Mike Tomlin knows passive fourth-down decision-making. Against the Cardinals in Super Bowl XLIII on the first drive of the game, Tomlin kicked a field goal on fourth-and-goal from the half-yard line. Ay de mi! Tomlin has actually been only a little below average in aggressiveness as a head coach, but that just makes him one passive decision-maker amongst many.
On Sunday against the Colts, Tomlin made several passive decisions that hurt his team. First, he tried to kick a field goal on fourth-and-1 from the Colts 11 halfway through the second quarter. He got bailed out by an offsides penalty in a situation where that should never happen, so the field goal came off the board and the Steelers got another touchdown.
The worst call of the day came at the end of the first half. The Steelers lined up to go for it on fourth-and-4 from the Colts' 34. Going for it would have been fine there. Kicking a field goal would have been fine there. Even a normal punt would have been better than what the Steelers did. As they love to do in that situation, the Steelers had Roethlisberger line up deeper in a shotgun intending for him to punt. The deeper drop, though, signaled the punt was coming and the film shows a Colts' coach instructing his players about that as Roethlisberger retreated. The punt block that followed helped the Colts get three extra points just before halftime.

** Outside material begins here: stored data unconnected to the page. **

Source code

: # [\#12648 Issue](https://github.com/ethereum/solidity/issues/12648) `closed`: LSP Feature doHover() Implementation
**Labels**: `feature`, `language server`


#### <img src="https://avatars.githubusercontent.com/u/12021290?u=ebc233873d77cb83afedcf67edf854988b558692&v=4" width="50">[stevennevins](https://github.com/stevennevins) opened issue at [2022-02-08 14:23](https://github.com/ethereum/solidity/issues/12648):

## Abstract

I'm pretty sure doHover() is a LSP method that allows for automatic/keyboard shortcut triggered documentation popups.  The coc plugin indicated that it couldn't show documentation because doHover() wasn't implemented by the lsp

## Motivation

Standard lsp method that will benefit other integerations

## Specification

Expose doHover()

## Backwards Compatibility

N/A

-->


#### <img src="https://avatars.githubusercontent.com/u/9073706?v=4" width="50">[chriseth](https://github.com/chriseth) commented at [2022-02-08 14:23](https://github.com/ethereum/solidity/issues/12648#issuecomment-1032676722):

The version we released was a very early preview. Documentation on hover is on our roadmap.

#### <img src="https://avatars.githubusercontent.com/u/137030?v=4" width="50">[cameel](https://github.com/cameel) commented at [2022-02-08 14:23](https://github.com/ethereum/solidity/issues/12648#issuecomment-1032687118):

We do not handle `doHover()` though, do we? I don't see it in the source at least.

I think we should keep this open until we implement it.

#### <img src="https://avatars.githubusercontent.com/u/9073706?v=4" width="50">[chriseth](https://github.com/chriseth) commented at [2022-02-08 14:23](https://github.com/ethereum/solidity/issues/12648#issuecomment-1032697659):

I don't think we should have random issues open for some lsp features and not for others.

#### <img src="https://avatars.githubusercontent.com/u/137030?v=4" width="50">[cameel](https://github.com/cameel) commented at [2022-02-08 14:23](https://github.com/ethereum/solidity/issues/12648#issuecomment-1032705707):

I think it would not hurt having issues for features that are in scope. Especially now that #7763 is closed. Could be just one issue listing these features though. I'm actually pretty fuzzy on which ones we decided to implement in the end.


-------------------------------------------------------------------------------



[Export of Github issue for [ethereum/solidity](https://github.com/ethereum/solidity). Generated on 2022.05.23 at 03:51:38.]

Making the cute passive decision there was even worse than making a regular passive decision. There was little to gain by an even better punt. If Tomlin was going to go passive, he might as well have just used his punter and put the Colts on their 10, which almost surely would have ended the half. In poker lingo, Tomlin went for the loose passive decision (unexpected, weird punt) over the tight passive decision (regular, boring punt). But passive strategy is a loser even when it's unorthodox.
Film Room: Pittsburgh's Offensive Line Dominance
With a little more than 11 minutes left in the third quarter and the Steelers leading 35-20, the Steelers lined up for a third-and-8 near midfield. The play that followed exemplified the absolute control that the Pittsburgh offensive line exerted over the Indianapolis front all day.
Ben Roethlisberger has made his career on escaping trouble, creating plays when there seems to be nothing there. He has needed to do that with often indifferent line play in front of him. Sunday's game showed that Roethlisberger and the Steelers offense can take their game to an entirely different level when they make it easier on Big Ben. Roethlisberger may have more fun when he gets to leave the pocket, but keeping him safe back there only leads to better throws in the short term for the Steelers. It also increases the chances their oft-injured quarterback is at full speed when the playoffs approach.